Use code GETINTOTHEVERSE on that page and it'll unlock game access (if you don't have it yet) as well as five vehicles/ships to use:
- Anvil Arrow, a newish nimble light fighter
- Drake Dragonfly, a gravlev bike
- Drake Cutlass, a smaller multicrew ship
- Aegis Avenger Titan, a cop-car spaceship with a cargo hold (it's a "fighter" but not purely for combat)
- MISC Prospector, currently the only ship in the game that can mine asteroids/moonrocks
Existing backers can use the code to unlock access to the ships for the same week-long period.

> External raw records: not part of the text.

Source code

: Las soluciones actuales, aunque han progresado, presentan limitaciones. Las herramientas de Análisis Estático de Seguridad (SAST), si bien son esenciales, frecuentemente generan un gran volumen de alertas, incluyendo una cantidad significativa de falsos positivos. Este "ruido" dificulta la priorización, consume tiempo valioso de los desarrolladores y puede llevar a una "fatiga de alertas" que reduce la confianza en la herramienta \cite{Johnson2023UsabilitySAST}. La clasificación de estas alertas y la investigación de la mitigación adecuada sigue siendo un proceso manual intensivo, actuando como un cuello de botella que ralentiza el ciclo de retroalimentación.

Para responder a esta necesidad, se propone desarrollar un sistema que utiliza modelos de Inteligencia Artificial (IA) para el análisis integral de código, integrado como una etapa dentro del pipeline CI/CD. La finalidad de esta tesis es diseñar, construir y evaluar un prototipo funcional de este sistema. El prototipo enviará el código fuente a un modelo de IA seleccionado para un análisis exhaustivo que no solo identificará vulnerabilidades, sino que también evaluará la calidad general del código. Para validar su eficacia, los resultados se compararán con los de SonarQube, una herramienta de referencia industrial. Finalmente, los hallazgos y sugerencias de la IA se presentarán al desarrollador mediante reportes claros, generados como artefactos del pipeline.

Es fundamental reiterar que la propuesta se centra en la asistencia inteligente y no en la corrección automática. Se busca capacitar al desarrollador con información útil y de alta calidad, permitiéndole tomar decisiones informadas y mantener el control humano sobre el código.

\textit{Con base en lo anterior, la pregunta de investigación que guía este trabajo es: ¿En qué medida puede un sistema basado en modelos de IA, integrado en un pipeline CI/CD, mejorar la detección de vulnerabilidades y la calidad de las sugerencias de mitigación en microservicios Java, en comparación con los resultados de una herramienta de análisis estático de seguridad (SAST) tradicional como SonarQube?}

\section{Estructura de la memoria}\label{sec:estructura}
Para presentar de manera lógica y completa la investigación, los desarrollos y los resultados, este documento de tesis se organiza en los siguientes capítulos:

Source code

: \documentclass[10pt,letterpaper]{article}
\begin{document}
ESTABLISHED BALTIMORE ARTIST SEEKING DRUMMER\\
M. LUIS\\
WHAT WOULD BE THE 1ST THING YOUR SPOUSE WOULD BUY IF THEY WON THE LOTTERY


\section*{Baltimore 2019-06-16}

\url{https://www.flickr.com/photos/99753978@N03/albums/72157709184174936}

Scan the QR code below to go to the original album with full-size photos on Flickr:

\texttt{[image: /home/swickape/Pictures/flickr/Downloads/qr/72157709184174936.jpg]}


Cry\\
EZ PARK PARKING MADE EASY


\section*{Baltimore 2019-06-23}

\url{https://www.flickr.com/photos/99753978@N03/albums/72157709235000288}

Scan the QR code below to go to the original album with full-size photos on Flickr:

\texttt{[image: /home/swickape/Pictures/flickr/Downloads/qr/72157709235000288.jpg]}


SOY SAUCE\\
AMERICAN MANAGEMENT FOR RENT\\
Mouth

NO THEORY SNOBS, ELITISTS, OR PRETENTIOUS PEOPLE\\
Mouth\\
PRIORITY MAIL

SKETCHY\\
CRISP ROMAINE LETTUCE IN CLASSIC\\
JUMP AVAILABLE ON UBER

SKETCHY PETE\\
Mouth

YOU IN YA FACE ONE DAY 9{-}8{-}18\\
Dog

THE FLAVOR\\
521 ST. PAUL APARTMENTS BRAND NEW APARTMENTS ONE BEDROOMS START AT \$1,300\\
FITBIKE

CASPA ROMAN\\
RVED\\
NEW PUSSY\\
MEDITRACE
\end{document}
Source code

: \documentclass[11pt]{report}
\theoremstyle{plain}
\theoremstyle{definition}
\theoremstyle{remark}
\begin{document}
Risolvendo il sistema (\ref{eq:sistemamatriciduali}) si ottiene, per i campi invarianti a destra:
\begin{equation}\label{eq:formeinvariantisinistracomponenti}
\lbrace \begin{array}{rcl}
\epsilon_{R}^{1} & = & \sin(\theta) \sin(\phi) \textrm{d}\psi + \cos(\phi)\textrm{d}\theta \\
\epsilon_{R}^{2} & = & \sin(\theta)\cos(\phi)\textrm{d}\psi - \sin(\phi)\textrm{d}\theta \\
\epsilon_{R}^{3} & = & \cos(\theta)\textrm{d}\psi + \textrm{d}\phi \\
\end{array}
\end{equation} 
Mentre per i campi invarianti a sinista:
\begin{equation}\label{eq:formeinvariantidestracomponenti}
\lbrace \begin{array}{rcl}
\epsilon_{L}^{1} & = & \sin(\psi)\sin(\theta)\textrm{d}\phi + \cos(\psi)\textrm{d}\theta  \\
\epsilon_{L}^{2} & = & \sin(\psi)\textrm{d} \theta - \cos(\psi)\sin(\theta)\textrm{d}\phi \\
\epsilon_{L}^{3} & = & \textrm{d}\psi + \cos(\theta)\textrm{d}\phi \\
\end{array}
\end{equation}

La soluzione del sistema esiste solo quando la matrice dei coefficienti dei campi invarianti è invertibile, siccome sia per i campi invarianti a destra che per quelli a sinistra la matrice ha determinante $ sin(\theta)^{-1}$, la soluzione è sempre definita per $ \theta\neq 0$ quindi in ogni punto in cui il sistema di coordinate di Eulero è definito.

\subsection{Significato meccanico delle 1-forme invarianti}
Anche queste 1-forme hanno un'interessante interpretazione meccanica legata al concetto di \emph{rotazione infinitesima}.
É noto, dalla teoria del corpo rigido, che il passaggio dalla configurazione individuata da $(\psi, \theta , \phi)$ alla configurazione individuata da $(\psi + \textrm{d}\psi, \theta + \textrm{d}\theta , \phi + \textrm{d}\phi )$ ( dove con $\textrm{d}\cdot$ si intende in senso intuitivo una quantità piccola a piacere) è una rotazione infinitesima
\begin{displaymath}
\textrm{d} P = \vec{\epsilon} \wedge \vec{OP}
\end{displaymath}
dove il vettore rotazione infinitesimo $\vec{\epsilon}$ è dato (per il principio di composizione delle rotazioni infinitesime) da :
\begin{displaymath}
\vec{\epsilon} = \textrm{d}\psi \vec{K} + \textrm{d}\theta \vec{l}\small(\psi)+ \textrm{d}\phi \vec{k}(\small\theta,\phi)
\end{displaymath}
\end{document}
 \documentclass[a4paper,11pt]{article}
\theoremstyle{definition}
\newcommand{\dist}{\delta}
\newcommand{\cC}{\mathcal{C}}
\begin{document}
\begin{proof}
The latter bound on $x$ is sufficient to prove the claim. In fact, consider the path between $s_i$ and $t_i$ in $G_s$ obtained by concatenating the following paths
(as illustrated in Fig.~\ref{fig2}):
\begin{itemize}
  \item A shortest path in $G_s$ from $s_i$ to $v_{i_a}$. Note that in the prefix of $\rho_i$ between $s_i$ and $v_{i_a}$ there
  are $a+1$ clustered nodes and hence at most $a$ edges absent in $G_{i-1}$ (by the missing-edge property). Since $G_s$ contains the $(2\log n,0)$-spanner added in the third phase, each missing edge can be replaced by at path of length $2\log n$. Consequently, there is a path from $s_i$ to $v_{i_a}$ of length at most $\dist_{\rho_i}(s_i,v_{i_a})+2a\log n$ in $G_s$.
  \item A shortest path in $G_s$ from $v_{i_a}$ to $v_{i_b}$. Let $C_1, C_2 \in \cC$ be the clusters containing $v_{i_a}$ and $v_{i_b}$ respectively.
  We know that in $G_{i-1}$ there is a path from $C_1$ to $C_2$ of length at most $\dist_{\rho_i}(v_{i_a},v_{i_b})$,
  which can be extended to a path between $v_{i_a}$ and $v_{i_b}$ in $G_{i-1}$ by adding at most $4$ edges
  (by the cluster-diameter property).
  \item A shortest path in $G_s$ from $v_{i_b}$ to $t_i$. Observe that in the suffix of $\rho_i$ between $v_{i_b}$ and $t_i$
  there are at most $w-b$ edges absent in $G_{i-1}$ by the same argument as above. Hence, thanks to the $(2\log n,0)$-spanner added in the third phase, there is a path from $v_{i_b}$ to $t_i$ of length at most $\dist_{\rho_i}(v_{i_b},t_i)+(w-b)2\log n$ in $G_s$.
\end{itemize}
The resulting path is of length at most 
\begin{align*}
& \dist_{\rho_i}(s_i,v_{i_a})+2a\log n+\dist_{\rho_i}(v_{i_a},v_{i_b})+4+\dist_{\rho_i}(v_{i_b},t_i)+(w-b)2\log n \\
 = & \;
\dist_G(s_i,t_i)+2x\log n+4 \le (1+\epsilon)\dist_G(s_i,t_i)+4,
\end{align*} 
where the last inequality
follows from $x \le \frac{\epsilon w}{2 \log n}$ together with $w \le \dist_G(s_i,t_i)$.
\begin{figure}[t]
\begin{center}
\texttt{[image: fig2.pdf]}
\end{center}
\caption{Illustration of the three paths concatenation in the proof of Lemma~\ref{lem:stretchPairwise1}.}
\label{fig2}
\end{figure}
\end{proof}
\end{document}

SC's more fun in a group so if anyone wants to arrange gaming together, especially having a veteran join you on your first time if you've never played, feel free to join our Discord and see if anyone's available to play. Figuring out how to play the game is hard right now, exactly as the OP video describes, but having experienced players around to talk you through things makes it much easier.
It's not a Star Citizen thread without Elix writing walls of texts trying to sell the game.
Or without low effort posts like this pointlessly deriding people for trying to clear up misinformation
Yet if you actually read his posts he more often than not suggests that outsiders wait for a more substantial product before dropping money on it.
That's right, gather around, everybody, for your favourite Elix Shill Lines, like
and
and who can forget the crowd-pleasing favourite
Remember, for every word I write when I post positive comments about Star Citizen on Facepunch Chris Roberts lets me speak to my wife on a phone for five seconds before he puts me back into my dungeon and forces me to be audited by Sandi Gardiner in a Jason mask. Please be understanding.
Hell yeah. I can finally stop playing vicariously through you.